Collapsed FTX Hit by Rogue Transactions; at Least $600 Million Removed

FTX was engulfed in more chaos on Saturday when the crypto exchange said it had detected unauthorized access and analysts said hundreds of millions of dollars of assets had been moved from the platform in “suspicious circumstances.”

FTX filed for bankruptcy on Friday, one of the highest profile crypto blowups, after traders rushed to withdraw $6 billion from the platform in just 72 hours and rival exchange Binance abandoned a proposed rescue deal.

FTX Chief Executive John J. Ray III said on Saturday that the company was working with law enforcement and regulators and was making “every effort to secure all assets, wherever located.”

“Among other things, we are in the process of removing trading and withdrawal functionality,” he said.

The exchange’s dramatic fall from grace has seen its 30-year-old founder Sam Bankman-Fried morph from being the poster child of crypto’s successes to the protagonist of the industry’s biggest crash.

Bankman-Fried, who lives in the Bahamas, has also been the subject of speculation about his whereabouts. On Saturday he told Reuters that he was in the Bahamas, denying speculation on Twitter that he had flown by private jet to South America.

The turmoil at FTX has seen at least $1 billion in customer funds vanish from the platform, sources told Reuters on Friday. Bankman-Fried had transferred $10 billion of customer funds to his trading company, Alameda Research, the sources said.

New problems emerged on Saturday when FTX’s U.S. general counsel Ryne Miller said in a Twitter post that the firm’s digital assets were being moved into so-called cold storage “to mitigate damage upon observing unauthorized transactions.”

Cold storage refers to crypto wallets that are not connected to the internet to guard against hackers.

Blockchain analytics firm Nansen said it saw $659 million in outflows from FTX International and FTX U.S. in the last 24 hours.

Elliptic, a separate blockchain analytics firm, said that about $473 million worth of crypto assets were “moved out of FTX wallets in suspicious circumstances early this morning,” but that it could not confirm that the tokens had been stolen.

Crypto exchange Kraken said: “We can confirm our team is aware of the identity of the account associated with the ongoing FTX hack, and we are committed to working with law enforcement to ensure they have everything they need to sufficiently investigate this matter.”

FTX was not immediately available for comment about the outflows or Kraken’s statement.

A document that Bankman-Fried shared with investors on Thursday and was reviewed by Reuters showed FTX had $13.86 billion in liabilities and $14.6 billion in assets. However, only $900 million of those assets were liquid, leading to the cash crunch that ended with the company filing for bankruptcy.

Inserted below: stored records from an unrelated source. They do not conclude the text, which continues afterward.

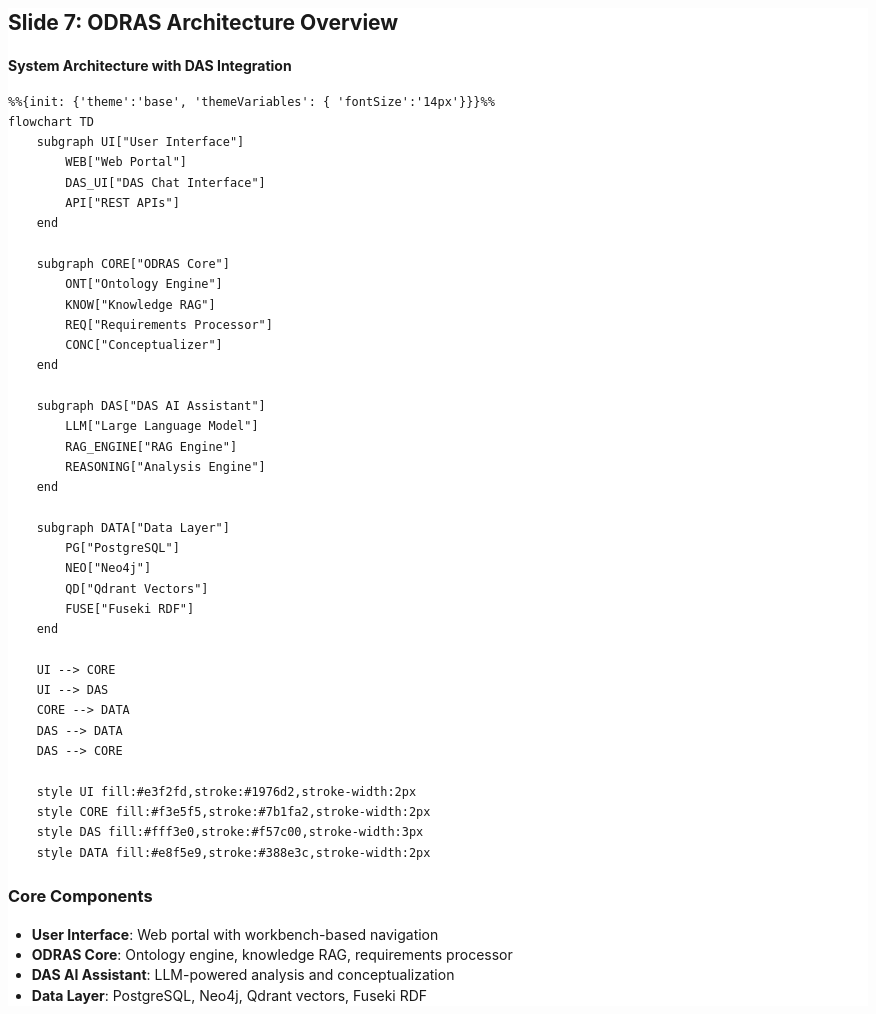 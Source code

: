 
## Slide 7: ODRAS Architecture Overview
**System Architecture with DAS Integration**

```mermaid
%%{init: {'theme':'base', 'themeVariables': { 'fontSize':'14px'}}}%%
flowchart TD
    subgraph UI["User Interface"]
        WEB["Web Portal"]
        DAS_UI["DAS Chat Interface"]
        API["REST APIs"]
    end
    
    subgraph CORE["ODRAS Core"]
        ONT["Ontology Engine"]
        KNOW["Knowledge RAG"]
        REQ["Requirements Processor"]
        CONC["Conceptualizer"]
    end
    
    subgraph DAS["DAS AI Assistant"]
        LLM["Large Language Model"]
        RAG_ENGINE["RAG Engine"]
        REASONING["Analysis Engine"]
    end
    
    subgraph DATA["Data Layer"]
        PG["PostgreSQL"]
        NEO["Neo4j"]
        QD["Qdrant Vectors"]
        FUSE["Fuseki RDF"]
    end
    
    UI --> CORE
    UI --> DAS
    CORE --> DATA
    DAS --> DATA
    DAS --> CORE
    
    style UI fill:#e3f2fd,stroke:#1976d2,stroke-width:2px
    style CORE fill:#f3e5f5,stroke:#7b1fa2,stroke-width:2px
    style DAS fill:#fff3e0,stroke:#f57c00,stroke-width:3px
    style DATA fill:#e8f5e9,stroke:#388e3c,stroke-width:2px
```

### Core Components
- **User Interface**: Web portal with workbench-based navigation
- **ODRAS Core**: Ontology engine, knowledge RAG, requirements processor
- **DAS AI Assistant**: LLM-powered analysis and conceptualization
- **Data Layer**: PostgreSQL, Neo4j, Qdrant vectors, Fuseki RDF
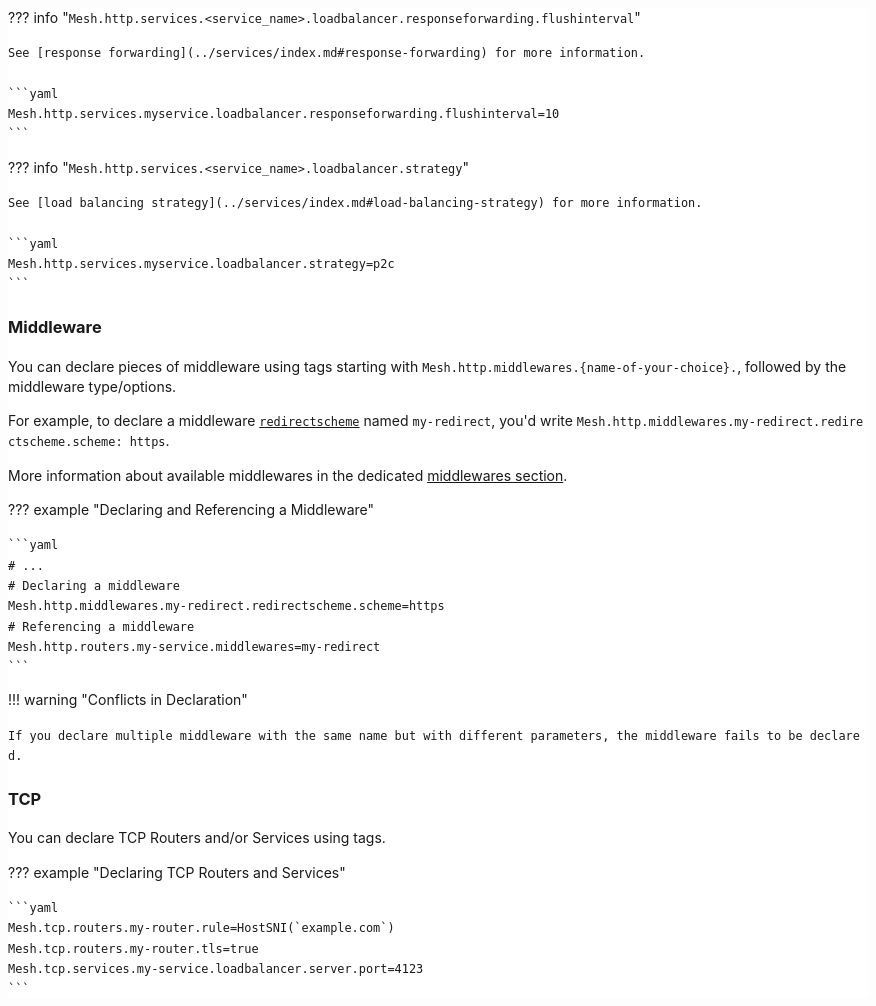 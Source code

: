 ??? info "`Mesh.http.services.<service_name>.loadbalancer.responseforwarding.flushinterval`"

    See [response forwarding](../services/index.md#response-forwarding) for more information.

    ```yaml
    Mesh.http.services.myservice.loadbalancer.responseforwarding.flushinterval=10
    ```

??? info "`Mesh.http.services.<service_name>.loadbalancer.strategy`"

    See [load balancing strategy](../services/index.md#load-balancing-strategy) for more information.

    ```yaml
    Mesh.http.services.myservice.loadbalancer.strategy=p2c
    ```

### Middleware

You can declare pieces of middleware using tags starting with `Mesh.http.middlewares.{name-of-your-choice}.`, followed by the middleware type/options.

For example, to declare a middleware [`redirectscheme`](../../middlewares/http/redirectscheme.md) named `my-redirect`, you'd write `Mesh.http.middlewares.my-redirect.redirectscheme.scheme: https`.

More information about available middlewares in the dedicated [middlewares section](../../middlewares/overview.md).

??? example "Declaring and Referencing a Middleware"

    ```yaml
    # ...
    # Declaring a middleware
    Mesh.http.middlewares.my-redirect.redirectscheme.scheme=https
    # Referencing a middleware
    Mesh.http.routers.my-service.middlewares=my-redirect
    ```

!!! warning "Conflicts in Declaration"

    If you declare multiple middleware with the same name but with different parameters, the middleware fails to be declared.

### TCP

You can declare TCP Routers and/or Services using tags.

??? example "Declaring TCP Routers and Services"

    ```yaml
    Mesh.tcp.routers.my-router.rule=HostSNI(`example.com`)
    Mesh.tcp.routers.my-router.tls=true
    Mesh.tcp.services.my-service.loadbalancer.server.port=4123
    ```
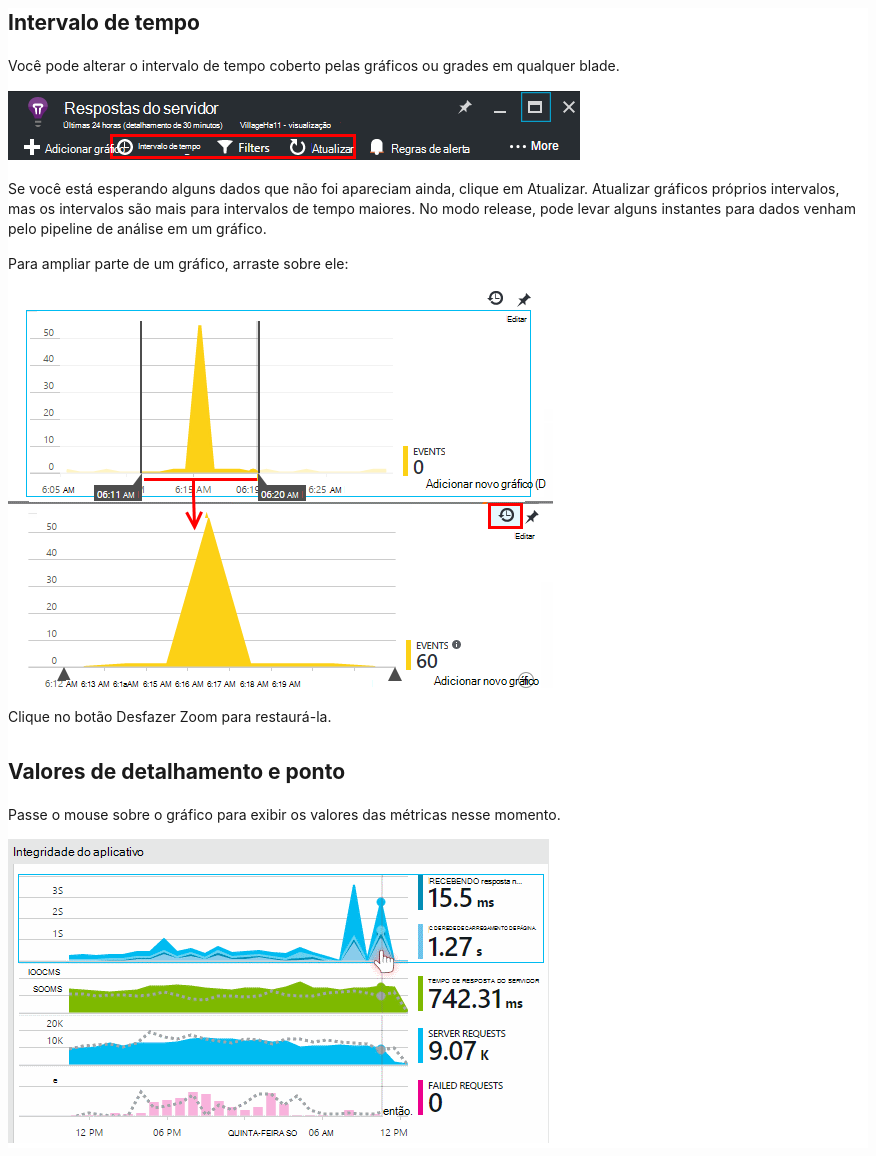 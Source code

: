 

## <a name="time-range"></a>Intervalo de tempo

Você pode alterar o intervalo de tempo coberto pelas gráficos ou grades em qualquer blade.

![Abra a lâmina de visão geral do seu aplicativo no portal do Azure](./media/app-insights-metrics-explorer/03-range.png)


Se você está esperando alguns dados que não foi apareciam ainda, clique em Atualizar. Atualizar gráficos próprios intervalos, mas os intervalos são mais para intervalos de tempo maiores. No modo release, pode levar alguns instantes para dados venham pelo pipeline de análise em um gráfico.

Para ampliar parte de um gráfico, arraste sobre ele:

![Arraste sobre a parte de um gráfico.](./media/app-insights-metrics-explorer/12-drag.png)

Clique no botão Desfazer Zoom para restaurá-la.


## <a name="granularity-and-point-values"></a>Valores de detalhamento e ponto

Passe o mouse sobre o gráfico para exibir os valores das métricas nesse momento.

![Passe o mouse sobre um gráfico](./media/app-insights-metrics-explorer/02-focus.png)
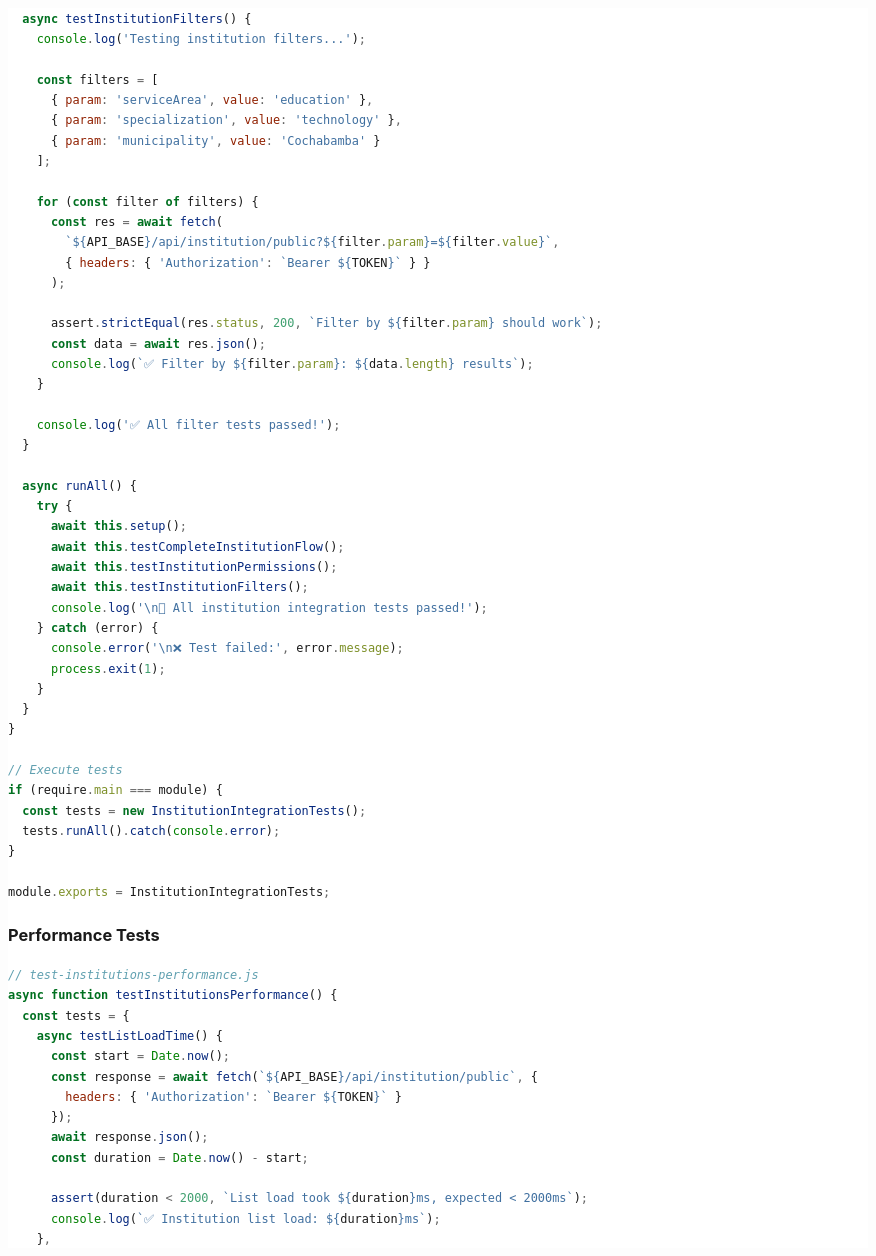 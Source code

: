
 ```javascript
  async testInstitutionFilters() {
    console.log('Testing institution filters...');
    
    const filters = [
      { param: 'serviceArea', value: 'education' },
      { param: 'specialization', value: 'technology' },
      { param: 'municipality', value: 'Cochabamba' }
    ];
    
    for (const filter of filters) {
      const res = await fetch(
        `${API_BASE}/api/institution/public?${filter.param}=${filter.value}`,
        { headers: { 'Authorization': `Bearer ${TOKEN}` } }
      );
      
      assert.strictEqual(res.status, 200, `Filter by ${filter.param} should work`);
      const data = await res.json();
      console.log(`✅ Filter by ${filter.param}: ${data.length} results`);
    }
    
    console.log('✅ All filter tests passed!');
  }

  async runAll() {
    try {
      await this.setup();
      await this.testCompleteInstitutionFlow();
      await this.testInstitutionPermissions();
      await this.testInstitutionFilters();
      console.log('\n🎉 All institution integration tests passed!');
    } catch (error) {
      console.error('\n❌ Test failed:', error.message);
      process.exit(1);
    }
  }
}

// Execute tests
if (require.main === module) {
  const tests = new InstitutionIntegrationTests();
  tests.runAll().catch(console.error);
}

module.exports = InstitutionIntegrationTests;
```

### Performance Tests

```javascript
// test-institutions-performance.js
async function testInstitutionsPerformance() {
  const tests = {
    async testListLoadTime() {
      const start = Date.now();
      const response = await fetch(`${API_BASE}/api/institution/public`, {
        headers: { 'Authorization': `Bearer ${TOKEN}` }
      });
      await response.json();
      const duration = Date.now() - start;
      
      assert(duration < 2000, `List load took ${duration}ms, expected < 2000ms`);
      console.log(`✅ Institution list load: ${duration}ms`);
    },
```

In its bankruptcy petition, FTX Trading said it has $10 billion to $50 billion in assets, $10 billion to $50 billion in liabilities, and more than 100,000 creditors. Ray, a restructuring expert, was appointed to take over as CEO.

The collapse shocked investors and prompted fresh calls to regulate the crypto asset sector, which has seen losses stack up this year as cryptocurrency prices collapsed.

Bitcoin fell below $16,000 for the first time since 2020 after Binance abandoned its rescue deal on Wednesday.

On Saturday it was trading around $16,831, down by more than 75% from the all-time high of $69,000 it reached in November last year BTC=BTSP.

“We believe cryptocurrency markets remain too small and too siloed to cause contagion in financial markets, with an $890 billion market cap in comparison to U.S. equity’s $41 trillion,” Citi analysts wrote.

“Over four years, FTX raised $1.8 billion from venture capital and pension funds. This is the primary way financial markets could suffer, as it may have further minor implications for portfolio shocks in a volatile macro regime.”

The U.S. securities regulator is investigating FTX.com’s handling of customer funds amid a liquidity crunch, as well its crypto-lending activities, a source with knowledge of the inquiry said.